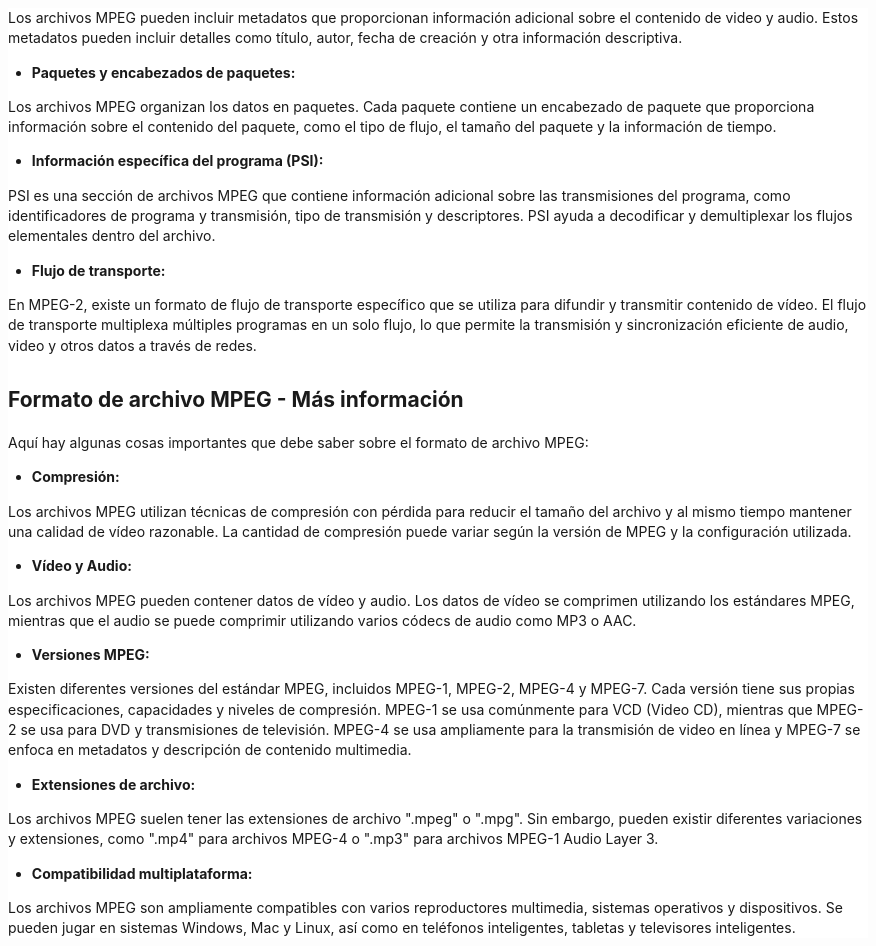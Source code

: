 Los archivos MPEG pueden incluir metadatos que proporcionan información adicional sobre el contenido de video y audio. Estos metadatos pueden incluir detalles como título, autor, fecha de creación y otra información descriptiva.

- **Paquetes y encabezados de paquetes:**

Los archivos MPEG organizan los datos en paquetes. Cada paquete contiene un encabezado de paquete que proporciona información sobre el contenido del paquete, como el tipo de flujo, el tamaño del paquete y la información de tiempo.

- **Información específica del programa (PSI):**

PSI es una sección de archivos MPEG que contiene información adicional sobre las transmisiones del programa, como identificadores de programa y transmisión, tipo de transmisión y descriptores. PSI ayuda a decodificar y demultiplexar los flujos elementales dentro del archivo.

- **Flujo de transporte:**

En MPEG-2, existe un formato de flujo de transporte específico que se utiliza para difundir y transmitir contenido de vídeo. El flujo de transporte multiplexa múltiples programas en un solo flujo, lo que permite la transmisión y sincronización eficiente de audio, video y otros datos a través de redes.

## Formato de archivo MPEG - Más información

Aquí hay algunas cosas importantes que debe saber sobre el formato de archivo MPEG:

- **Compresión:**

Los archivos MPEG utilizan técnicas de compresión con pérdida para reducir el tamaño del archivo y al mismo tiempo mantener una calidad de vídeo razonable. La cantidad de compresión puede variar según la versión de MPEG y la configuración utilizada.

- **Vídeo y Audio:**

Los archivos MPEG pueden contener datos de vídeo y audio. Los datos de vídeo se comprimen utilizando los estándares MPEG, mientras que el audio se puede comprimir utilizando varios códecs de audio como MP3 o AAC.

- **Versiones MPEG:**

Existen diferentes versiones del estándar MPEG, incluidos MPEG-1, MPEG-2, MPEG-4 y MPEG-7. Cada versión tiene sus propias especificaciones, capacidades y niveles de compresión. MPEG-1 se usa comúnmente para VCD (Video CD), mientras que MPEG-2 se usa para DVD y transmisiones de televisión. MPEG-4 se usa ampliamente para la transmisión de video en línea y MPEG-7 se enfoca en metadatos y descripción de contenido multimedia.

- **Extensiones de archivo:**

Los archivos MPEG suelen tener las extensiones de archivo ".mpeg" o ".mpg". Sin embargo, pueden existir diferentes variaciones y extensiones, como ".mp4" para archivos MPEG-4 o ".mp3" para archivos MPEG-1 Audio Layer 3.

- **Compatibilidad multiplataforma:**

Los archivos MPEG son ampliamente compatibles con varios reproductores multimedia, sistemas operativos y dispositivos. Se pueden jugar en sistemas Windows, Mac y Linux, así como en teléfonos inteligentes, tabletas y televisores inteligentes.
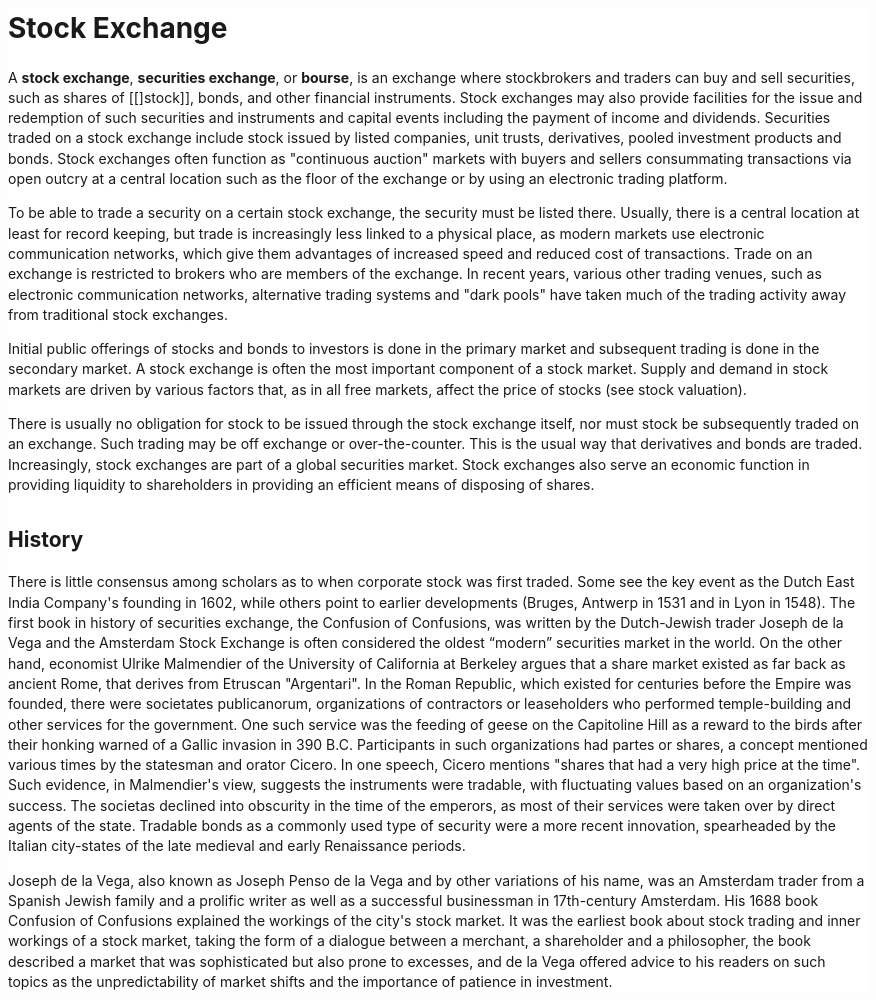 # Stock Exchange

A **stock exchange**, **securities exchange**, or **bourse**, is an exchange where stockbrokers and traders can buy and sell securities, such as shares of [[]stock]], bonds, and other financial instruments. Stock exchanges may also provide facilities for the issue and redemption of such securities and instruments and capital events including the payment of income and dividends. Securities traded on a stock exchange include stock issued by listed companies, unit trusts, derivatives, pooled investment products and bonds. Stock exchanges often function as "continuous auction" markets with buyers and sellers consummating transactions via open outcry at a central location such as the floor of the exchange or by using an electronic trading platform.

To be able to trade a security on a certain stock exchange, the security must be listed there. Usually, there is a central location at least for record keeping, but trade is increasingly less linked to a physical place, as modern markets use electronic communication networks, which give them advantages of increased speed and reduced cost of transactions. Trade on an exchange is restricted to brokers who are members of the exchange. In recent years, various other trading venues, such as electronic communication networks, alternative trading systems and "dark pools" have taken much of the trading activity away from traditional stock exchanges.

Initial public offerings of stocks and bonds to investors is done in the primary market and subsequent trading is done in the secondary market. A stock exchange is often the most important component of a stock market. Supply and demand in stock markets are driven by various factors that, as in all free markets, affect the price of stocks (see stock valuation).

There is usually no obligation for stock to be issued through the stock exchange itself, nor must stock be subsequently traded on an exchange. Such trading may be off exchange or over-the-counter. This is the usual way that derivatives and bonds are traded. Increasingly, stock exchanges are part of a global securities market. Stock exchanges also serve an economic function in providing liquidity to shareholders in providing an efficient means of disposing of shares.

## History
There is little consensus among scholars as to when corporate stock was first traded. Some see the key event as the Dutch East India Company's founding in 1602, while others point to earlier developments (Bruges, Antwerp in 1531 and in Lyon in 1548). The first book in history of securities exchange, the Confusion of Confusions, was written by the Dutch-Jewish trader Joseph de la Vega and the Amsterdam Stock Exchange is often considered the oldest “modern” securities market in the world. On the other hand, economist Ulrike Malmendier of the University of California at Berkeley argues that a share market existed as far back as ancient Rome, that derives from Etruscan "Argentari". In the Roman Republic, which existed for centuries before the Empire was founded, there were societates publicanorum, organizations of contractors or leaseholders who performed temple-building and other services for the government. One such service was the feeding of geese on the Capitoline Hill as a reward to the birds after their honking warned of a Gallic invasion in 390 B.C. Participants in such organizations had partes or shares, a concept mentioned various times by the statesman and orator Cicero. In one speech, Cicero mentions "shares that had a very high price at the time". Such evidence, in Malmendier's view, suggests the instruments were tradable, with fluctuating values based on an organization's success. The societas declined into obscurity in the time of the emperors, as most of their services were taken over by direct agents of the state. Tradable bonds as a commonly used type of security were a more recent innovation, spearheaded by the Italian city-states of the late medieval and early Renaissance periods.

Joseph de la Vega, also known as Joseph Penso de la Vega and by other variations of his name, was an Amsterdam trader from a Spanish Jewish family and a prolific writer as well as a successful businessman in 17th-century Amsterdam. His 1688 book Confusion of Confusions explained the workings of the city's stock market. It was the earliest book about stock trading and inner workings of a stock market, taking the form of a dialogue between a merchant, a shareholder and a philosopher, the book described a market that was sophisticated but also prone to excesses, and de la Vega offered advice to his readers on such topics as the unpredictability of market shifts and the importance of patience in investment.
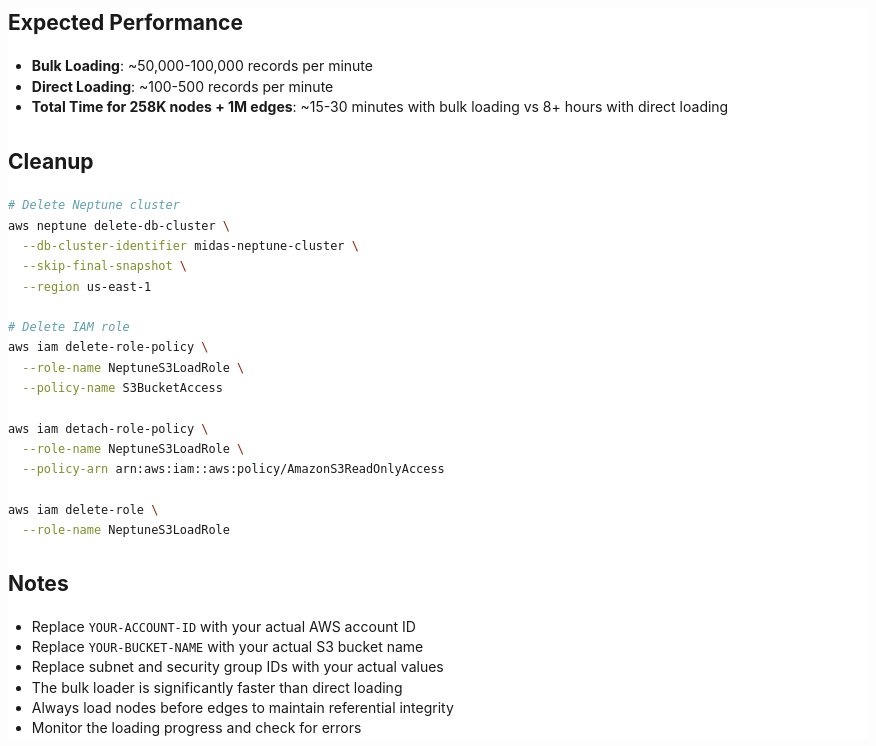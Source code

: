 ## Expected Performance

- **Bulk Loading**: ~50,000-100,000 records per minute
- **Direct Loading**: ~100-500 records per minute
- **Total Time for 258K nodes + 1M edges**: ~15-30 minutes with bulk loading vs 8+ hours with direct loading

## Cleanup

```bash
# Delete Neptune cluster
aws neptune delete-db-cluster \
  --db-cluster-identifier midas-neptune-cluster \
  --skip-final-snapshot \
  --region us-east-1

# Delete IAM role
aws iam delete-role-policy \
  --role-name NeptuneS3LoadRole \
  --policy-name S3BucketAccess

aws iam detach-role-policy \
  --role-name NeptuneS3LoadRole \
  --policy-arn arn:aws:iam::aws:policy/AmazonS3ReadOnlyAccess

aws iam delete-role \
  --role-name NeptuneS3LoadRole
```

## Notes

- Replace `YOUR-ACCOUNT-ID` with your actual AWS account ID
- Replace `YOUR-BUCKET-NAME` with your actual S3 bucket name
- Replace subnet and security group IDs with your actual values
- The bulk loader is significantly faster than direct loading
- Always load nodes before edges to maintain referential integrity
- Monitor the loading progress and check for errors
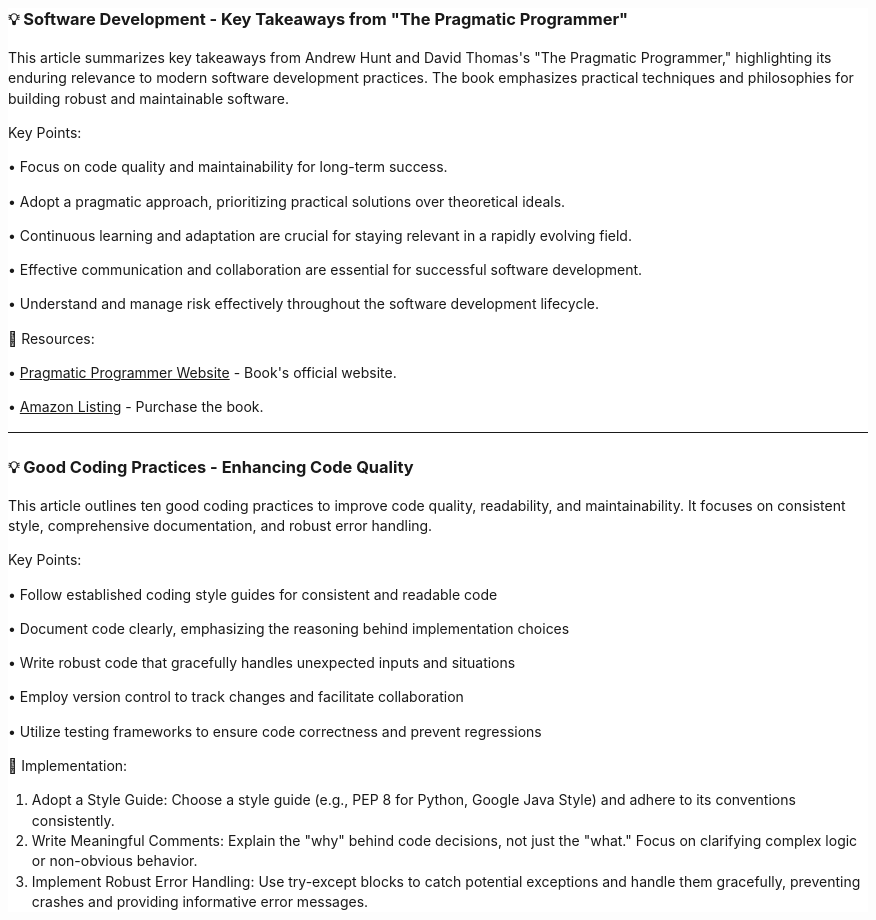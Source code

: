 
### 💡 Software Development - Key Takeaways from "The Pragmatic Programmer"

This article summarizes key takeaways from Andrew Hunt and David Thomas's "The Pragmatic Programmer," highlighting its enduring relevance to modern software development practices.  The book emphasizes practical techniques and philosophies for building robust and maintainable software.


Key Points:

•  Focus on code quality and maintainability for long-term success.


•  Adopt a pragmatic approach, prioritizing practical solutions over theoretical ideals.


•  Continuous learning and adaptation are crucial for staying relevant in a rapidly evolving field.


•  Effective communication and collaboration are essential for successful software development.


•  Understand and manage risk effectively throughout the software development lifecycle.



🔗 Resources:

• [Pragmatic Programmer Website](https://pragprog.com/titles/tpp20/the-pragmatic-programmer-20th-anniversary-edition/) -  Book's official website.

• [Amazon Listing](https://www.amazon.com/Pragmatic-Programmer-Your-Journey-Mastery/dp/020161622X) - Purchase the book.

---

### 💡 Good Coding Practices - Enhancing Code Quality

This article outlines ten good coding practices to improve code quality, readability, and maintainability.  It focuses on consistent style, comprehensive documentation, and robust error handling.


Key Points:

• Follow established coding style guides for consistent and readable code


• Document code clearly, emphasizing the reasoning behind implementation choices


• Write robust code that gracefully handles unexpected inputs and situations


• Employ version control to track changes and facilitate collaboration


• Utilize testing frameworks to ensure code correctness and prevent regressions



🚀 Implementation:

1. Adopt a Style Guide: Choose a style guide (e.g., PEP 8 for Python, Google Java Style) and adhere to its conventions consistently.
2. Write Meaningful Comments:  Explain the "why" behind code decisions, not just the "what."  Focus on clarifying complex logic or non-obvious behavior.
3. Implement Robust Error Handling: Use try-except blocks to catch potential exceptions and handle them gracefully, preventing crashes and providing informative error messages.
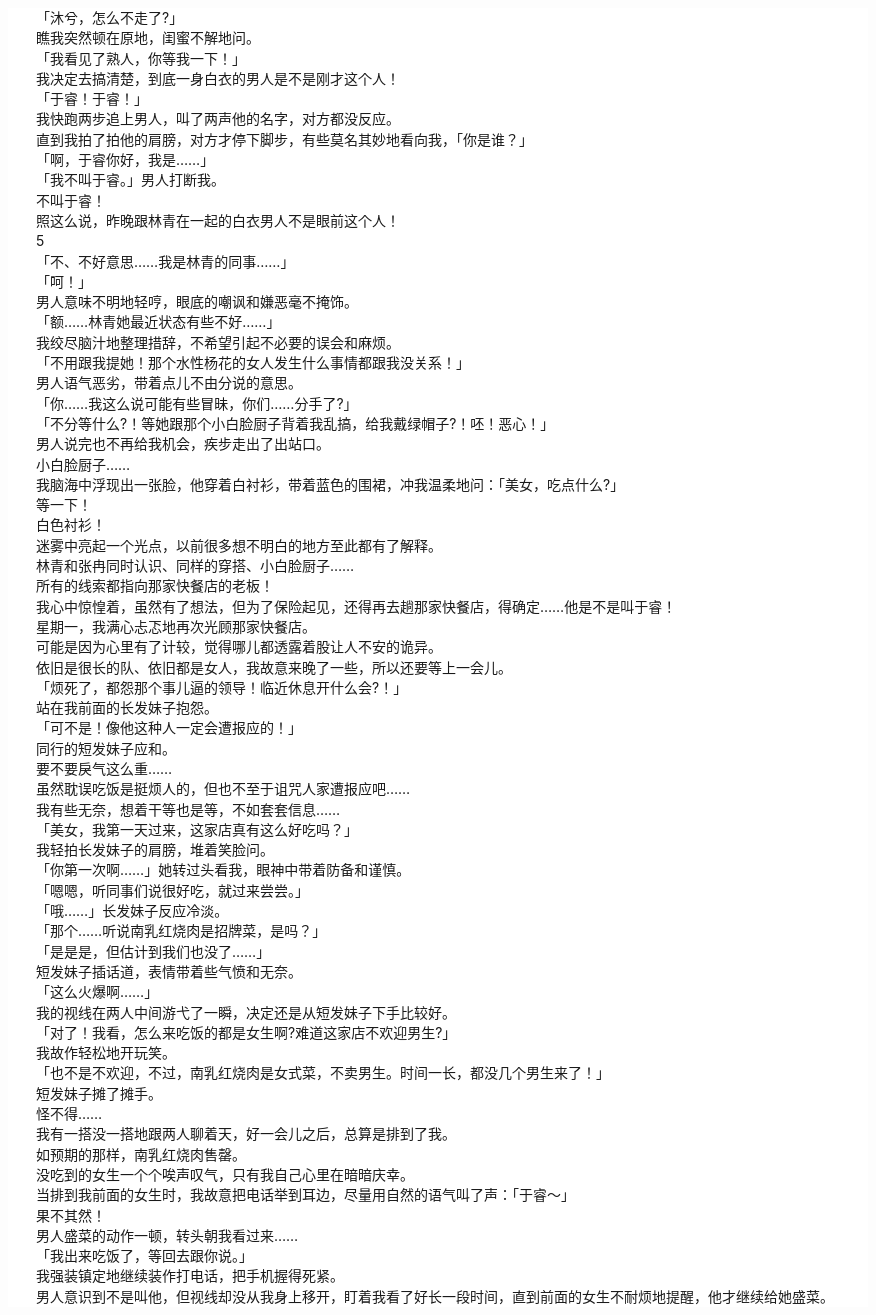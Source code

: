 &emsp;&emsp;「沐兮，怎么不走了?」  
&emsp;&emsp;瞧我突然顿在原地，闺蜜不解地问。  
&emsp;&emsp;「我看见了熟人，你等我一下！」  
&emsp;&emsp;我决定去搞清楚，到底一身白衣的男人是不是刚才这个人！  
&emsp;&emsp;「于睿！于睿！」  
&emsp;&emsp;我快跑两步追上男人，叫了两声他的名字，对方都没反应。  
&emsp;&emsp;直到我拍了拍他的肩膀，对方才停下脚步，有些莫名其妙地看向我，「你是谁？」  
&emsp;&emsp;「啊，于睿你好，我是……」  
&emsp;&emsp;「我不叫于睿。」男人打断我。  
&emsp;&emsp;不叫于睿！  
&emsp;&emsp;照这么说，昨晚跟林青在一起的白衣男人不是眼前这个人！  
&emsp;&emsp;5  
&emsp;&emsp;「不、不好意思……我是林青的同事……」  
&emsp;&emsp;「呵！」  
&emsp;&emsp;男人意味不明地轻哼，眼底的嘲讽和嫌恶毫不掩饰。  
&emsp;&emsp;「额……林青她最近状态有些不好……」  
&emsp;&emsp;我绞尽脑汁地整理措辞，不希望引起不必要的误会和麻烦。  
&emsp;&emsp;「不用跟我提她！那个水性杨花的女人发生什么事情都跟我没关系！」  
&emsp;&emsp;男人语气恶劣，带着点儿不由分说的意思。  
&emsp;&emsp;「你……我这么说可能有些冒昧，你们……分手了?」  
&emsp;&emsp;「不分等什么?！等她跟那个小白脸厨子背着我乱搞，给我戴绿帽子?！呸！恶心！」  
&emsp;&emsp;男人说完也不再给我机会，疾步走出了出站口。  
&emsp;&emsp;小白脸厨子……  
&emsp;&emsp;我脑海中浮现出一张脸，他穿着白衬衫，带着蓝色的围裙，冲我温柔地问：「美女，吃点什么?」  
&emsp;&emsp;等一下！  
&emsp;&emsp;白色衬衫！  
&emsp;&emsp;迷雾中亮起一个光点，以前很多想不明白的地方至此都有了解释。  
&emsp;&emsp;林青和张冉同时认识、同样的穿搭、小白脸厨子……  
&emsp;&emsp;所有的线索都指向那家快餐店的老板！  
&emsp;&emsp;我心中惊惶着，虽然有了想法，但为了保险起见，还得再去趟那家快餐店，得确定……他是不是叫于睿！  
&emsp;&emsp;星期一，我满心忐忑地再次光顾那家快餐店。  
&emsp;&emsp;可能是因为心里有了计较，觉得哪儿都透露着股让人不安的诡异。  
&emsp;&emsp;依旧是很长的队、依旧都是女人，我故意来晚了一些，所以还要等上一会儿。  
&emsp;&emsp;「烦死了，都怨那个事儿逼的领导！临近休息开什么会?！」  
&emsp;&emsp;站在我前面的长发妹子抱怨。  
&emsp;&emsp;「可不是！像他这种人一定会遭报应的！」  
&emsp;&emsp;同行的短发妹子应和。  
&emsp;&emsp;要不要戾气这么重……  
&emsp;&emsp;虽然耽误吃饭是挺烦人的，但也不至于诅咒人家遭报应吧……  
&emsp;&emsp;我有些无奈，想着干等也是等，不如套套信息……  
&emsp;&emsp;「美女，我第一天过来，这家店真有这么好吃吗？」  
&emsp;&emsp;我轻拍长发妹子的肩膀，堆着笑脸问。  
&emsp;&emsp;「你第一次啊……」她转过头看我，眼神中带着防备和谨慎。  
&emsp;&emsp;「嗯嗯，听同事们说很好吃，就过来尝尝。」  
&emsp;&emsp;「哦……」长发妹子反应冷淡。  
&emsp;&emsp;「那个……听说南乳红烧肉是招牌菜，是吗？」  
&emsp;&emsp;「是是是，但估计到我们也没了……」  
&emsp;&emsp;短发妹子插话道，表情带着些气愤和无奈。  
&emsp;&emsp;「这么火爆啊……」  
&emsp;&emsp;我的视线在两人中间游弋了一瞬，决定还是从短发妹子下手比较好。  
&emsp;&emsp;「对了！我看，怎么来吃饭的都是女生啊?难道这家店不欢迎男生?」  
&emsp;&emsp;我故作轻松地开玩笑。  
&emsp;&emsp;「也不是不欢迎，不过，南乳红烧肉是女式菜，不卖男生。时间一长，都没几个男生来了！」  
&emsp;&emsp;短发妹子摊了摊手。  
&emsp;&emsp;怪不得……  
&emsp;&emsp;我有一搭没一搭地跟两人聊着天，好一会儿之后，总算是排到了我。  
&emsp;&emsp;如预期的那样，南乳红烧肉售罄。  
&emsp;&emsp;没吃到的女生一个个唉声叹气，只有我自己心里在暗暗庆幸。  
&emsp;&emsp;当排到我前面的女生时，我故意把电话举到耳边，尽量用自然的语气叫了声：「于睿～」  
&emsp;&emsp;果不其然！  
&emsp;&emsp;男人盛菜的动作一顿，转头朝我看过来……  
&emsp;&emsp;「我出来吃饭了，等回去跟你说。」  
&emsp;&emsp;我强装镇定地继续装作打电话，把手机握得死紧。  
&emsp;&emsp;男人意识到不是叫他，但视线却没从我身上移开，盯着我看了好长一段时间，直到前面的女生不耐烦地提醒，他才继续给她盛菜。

=====

Copy word for word the stretch of entries above from the line that has "over theoretical ideals." through the line that has "successful software development.", both ends included, and nothing outside it.

> _Problem solution_
•  Adopt a pragmatic approach, prioritizing practical solutions over theoretical ideals.


•  Continuous learning and adaptation are crucial for staying relevant in a rapidly evolving field.


•  Effective communication and collaboration are essential for successful software development.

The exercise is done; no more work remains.